Been to a Jewish wedding of late? If you, like me, have had the good fortune to attend one recently, surely you’ll agree that one of its most striking features is the range of sounds emanating from the bandstand, from the upbeat strains of klezmer and Israeli music to the rhythms of Motown, the twang of bluegrass and the sensuality of a Latin beat. It’s no wonder, then, that within the space of an evening, guests are just as likely to swing their hips, do-si-do and cha-cha-cha as they are to form a circle, dance the hora and hoist up the bride and groom in a chair.

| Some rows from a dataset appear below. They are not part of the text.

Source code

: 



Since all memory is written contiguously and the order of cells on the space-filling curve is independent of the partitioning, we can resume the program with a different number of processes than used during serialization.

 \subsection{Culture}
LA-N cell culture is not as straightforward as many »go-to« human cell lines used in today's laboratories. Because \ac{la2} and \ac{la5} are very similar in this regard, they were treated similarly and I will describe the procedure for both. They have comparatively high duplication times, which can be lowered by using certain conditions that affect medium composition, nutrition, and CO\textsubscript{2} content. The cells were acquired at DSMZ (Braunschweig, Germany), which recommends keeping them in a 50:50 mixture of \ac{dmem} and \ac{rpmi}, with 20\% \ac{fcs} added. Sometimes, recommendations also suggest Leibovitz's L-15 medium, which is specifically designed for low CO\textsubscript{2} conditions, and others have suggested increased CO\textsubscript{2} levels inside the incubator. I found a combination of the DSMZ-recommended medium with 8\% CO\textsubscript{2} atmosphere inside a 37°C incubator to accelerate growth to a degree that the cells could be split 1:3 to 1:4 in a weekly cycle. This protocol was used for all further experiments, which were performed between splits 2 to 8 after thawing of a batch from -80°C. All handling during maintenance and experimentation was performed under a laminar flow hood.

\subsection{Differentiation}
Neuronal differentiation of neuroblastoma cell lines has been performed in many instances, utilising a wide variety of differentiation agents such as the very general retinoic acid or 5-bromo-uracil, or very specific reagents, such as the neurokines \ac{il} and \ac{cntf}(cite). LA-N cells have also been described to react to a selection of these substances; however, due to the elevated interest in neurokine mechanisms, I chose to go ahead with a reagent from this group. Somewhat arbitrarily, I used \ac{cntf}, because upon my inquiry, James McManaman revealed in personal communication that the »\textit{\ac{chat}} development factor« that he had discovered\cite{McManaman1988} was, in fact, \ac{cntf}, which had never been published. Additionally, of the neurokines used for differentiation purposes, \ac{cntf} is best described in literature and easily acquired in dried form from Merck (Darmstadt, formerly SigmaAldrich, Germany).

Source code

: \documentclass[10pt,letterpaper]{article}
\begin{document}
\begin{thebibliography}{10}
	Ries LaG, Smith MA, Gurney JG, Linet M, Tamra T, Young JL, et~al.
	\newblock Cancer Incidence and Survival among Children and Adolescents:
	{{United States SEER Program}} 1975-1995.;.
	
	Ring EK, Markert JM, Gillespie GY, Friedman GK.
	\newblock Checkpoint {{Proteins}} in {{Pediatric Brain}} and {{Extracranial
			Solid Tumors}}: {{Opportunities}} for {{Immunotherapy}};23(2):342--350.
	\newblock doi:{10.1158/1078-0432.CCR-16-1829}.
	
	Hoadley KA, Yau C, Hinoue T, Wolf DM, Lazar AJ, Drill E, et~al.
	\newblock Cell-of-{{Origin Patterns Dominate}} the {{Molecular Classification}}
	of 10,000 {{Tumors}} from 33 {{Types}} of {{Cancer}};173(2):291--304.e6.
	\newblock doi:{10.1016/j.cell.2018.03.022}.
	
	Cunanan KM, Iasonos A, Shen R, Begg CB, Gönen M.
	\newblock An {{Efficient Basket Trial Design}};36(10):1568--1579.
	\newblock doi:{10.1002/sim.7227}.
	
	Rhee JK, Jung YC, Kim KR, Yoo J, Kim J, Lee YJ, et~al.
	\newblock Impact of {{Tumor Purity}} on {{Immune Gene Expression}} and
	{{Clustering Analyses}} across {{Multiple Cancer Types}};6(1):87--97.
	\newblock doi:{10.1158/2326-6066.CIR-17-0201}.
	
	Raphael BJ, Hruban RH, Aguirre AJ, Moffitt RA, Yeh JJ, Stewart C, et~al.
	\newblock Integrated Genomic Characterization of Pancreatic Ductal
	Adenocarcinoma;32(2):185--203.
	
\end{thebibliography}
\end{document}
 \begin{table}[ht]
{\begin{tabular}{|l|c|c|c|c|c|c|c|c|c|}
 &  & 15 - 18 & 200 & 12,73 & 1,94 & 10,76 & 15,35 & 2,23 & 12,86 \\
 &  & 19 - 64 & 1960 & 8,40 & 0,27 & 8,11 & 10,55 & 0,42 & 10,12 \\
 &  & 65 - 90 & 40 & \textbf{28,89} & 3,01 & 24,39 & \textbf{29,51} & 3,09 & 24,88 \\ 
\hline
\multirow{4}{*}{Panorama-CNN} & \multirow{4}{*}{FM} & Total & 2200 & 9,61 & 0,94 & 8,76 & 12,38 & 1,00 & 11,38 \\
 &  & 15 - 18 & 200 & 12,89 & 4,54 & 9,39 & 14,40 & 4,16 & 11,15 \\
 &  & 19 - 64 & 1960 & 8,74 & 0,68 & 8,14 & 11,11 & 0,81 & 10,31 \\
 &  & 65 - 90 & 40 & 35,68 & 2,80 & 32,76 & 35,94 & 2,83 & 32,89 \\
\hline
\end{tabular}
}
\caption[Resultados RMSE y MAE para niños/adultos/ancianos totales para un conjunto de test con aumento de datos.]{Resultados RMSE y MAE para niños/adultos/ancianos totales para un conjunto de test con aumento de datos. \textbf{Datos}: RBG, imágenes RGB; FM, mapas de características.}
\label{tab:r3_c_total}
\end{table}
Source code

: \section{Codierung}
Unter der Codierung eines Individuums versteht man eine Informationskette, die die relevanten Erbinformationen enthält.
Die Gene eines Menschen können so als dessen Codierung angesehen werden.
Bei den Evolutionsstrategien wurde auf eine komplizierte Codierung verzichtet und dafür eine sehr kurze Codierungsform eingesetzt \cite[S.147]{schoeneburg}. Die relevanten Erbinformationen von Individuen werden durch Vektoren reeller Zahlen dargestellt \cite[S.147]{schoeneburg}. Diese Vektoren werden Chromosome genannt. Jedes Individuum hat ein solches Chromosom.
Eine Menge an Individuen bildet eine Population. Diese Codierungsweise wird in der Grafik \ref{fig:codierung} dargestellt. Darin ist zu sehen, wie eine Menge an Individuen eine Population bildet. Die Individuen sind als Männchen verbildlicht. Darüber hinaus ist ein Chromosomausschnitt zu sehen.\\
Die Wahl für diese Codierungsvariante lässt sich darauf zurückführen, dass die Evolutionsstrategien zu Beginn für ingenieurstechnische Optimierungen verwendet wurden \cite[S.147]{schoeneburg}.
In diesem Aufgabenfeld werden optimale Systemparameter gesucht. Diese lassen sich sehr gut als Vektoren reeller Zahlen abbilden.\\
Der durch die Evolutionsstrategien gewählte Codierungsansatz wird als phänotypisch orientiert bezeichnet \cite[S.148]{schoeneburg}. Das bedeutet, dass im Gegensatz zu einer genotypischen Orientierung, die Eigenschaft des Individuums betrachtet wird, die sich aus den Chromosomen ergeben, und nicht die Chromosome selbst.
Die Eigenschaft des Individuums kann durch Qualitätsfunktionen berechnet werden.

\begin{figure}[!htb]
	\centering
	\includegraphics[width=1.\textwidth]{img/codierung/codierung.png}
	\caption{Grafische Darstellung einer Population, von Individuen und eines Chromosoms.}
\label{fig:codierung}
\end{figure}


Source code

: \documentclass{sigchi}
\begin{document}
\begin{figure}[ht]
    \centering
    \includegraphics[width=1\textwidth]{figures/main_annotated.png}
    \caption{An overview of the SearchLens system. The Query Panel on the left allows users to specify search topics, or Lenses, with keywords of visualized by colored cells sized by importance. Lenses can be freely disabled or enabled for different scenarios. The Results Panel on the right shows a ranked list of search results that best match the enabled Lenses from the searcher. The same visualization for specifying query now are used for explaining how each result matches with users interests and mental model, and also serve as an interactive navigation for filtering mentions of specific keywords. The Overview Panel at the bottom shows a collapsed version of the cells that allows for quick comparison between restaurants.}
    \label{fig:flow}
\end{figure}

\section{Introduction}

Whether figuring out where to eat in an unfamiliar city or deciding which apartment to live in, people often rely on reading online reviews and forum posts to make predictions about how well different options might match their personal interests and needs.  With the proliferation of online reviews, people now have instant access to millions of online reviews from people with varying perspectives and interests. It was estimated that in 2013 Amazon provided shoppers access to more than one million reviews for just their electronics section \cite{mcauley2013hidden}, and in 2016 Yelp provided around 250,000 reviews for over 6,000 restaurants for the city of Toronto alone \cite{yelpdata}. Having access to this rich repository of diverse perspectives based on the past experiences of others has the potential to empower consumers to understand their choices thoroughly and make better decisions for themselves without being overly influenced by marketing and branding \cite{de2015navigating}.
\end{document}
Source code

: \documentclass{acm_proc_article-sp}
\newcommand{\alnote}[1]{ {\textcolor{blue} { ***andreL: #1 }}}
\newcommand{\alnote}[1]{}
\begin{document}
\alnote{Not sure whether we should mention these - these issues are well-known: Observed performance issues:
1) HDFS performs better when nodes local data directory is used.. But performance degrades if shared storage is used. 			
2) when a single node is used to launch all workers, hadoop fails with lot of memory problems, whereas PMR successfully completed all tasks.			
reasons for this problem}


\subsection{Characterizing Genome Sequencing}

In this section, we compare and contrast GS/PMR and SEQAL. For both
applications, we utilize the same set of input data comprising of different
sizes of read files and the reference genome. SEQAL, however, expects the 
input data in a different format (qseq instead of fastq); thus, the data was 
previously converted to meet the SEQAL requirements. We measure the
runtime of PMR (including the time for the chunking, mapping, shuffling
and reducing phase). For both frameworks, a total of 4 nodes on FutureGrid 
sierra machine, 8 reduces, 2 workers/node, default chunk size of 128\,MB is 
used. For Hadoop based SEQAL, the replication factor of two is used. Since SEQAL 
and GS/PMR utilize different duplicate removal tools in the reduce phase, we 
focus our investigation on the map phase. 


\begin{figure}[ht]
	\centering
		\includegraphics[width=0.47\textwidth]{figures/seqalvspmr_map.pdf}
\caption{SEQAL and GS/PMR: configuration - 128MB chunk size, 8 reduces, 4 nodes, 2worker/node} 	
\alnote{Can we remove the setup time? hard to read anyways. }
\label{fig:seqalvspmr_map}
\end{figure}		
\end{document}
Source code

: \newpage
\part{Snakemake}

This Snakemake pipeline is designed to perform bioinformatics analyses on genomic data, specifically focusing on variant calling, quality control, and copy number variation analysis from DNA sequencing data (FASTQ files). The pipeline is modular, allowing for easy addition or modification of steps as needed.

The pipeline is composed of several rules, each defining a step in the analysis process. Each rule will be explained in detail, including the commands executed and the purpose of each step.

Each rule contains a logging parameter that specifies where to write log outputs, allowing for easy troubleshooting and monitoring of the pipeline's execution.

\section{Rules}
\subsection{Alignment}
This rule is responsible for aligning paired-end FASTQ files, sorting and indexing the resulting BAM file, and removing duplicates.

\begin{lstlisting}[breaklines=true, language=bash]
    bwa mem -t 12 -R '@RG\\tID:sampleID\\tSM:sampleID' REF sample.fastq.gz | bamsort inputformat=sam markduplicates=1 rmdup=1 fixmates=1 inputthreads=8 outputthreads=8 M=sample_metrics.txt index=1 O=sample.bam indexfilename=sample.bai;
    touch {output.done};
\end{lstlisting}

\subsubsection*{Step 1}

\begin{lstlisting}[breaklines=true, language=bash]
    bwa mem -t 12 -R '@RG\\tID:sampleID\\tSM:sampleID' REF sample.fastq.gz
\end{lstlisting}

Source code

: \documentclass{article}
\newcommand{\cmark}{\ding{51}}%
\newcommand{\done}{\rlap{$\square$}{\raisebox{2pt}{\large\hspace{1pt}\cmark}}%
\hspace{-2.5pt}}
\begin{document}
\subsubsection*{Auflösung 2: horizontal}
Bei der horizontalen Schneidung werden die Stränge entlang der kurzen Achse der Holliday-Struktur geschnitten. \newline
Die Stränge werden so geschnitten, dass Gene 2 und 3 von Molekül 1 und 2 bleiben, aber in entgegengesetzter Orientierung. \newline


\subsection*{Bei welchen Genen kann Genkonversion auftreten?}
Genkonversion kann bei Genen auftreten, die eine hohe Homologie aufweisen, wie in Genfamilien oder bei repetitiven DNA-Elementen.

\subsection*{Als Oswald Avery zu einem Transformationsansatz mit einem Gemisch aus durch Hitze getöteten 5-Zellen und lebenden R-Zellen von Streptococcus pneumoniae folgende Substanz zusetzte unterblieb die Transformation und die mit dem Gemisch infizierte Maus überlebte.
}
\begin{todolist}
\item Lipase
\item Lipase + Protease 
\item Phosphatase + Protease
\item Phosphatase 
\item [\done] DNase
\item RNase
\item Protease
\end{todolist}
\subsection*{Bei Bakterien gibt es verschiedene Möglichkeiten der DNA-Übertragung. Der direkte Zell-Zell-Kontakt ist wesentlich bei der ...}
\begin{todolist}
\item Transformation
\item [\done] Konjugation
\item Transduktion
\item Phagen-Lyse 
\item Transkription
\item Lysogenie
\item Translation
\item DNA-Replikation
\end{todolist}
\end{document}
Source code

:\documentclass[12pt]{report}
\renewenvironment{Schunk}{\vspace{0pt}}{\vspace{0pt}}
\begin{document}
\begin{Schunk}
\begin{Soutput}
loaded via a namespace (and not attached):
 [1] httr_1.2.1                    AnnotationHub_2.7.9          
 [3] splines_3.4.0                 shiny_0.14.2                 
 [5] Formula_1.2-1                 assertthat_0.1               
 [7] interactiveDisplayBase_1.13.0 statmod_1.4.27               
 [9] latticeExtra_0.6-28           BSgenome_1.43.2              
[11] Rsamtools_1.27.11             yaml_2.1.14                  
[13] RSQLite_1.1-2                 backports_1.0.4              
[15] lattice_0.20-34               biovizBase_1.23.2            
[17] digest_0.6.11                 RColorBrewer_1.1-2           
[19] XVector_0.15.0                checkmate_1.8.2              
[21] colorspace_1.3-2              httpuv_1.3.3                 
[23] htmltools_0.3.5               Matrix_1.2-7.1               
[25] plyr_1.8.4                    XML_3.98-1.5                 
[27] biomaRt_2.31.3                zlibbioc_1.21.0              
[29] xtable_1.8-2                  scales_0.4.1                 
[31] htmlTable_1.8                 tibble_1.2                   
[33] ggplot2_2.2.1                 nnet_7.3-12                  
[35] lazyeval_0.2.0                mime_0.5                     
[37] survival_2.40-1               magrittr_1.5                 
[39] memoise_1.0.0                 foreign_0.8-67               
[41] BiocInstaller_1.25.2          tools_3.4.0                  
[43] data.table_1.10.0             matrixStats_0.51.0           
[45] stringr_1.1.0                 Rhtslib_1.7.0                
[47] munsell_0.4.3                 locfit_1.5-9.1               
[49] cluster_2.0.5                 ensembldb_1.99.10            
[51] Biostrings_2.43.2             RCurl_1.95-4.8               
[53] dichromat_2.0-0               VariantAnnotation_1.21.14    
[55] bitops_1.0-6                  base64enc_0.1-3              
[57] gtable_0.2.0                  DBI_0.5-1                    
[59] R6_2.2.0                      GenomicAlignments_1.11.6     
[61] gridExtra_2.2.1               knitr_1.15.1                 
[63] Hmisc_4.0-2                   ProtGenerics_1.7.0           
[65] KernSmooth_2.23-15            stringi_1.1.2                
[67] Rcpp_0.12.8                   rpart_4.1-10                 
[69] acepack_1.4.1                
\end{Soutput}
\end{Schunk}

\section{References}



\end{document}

Making for great fun, this exuberant mix of musical styles and dance steps also reflects the heterogeneity, the wholesale embrace of cultural synthesis, characteristic of contemporary Jewish life. But then, the musical styles and dance steps fancied by earlier generations of American Jews say as much about their culture as our choices say about ours. Whether it was Israeli line dancing in the 1990s, disco fever in the ’70s, the twist in the ’60s, or the hora and the rumba of postwar America, each generation has laid claim to a distinctive musical and kinetic identity.
Much like shards of pottery or fragments of ancient texts that help historians to reconstruct the past, the sounds and movements of yesteryear are also forms of history whose retrieval is critical to our notions of the American Jewish past. Fortunately, a number of American Jewish institutions are doing just that, by creating a kind of cultural archeology of how we once moved and made music. Thanks to the efforts of the Sound Archives of the YIVO Institute for Jewish Research, which for years now has diligently collected and preserved fragile recordings of the past, we have ample opportunity to familiarize ourselves with Yiddish comedy routines, doleful ballads, all manner of cantorial music and hymns to the power of baseball, such as “Getzel at a Baseball Game.” In addition, Living Traditions — aka Klezkamp — under the steadfast tutelage of its founder and guiding light, Henry Sapoznik, annually assembles a remarkable array of musicians and singers who teach, jam, perform and transmit the musical heritage that is klezmer. And then there’s the new record label Reboot Stereophonic, whose recent re-release of “Bongos and Bagels,” Irving Field’s 1959 smash hit album of Latin-infused Jewish tunes, reminds us of the polyphony of our musical heritage.
Thanks to these recordings, we now know what our forbears listened to. But how did they come by their dance moves? By their knowledge of the rumba or, for that matter, the hora? Here, the historical record is not nearly as full as it could be: The dance history of American Jewry is still in its infancy. Yet clues abound. Some American Jews, I suspect, learned how to cut a rug by taking classes at the Arthur Murray Dance Studio, branches of which could be found in thousands of neighborhoods across the country. Others no doubt learned how to partner, how to dip and swirl and execute a neat turn or two, while on vacation in Miami Beach or up in the Catskills, where Tito Puente graced the grand ballroom of Grossinger’s hotel. For these American Jews, dancing the night away was central to their notion of leisure, as much a form of release as playing golf or lolling around the pool. What’s more, dancing the cha-cha or the rumba enlarged their sense of the world, making them feel awfully soigné. Their children, meanwhile, learned the ins and outs of square dancing or the intricacies of Israeli dancing while at summer camp, where classes in such things were built into the fabric of daily life as well as the stuff of evening entertainment. Back in the city, those American Jews lucky enough to live in New York during the 1950s and ’60s had the opportunity to take classes in and watch performances of Israeli folk dancing at the 92nd Street Y, where choreographer, performer and dance impresario Fred Berk held sway.
The appeal of Israeli folk dancing was not limited to The Big Apple or, for that matter, to American Jews. During postwar America, a time when folk dancing per se was at the peak of its popularity, Israeli dance festivals, contests and workshops attracted a diverse audience, from Mormons in the West who, as members of the Yoval Dancers, toured Israel in the early 1960s, to participants in Asheville, N.C.’s annual Mountain Dance and Folk Festival. Amid the Blue Ridge Mountains, as the Asheville Citizen reported in 1962, “there was a meeting of cultures…. Fastbeat mountain clog dancers came to see for the first time the Israeli circle folk dance, ‘Ma Navu,’ with its faint overtones of the Orient.” As the forthcoming doctoral thesis of Emily Katz, a graduate student at the Jewish Theological Seminary, makes vividly clear, there was a lot at stake in the sweeping arc of the hora and similar dances. By linking arms, forming a circle and learning the steps, Americans did more than add a new vocabulary to their repertoire of movements. They affirmed the excitement and embraced the promise that was the nascent State of Israel.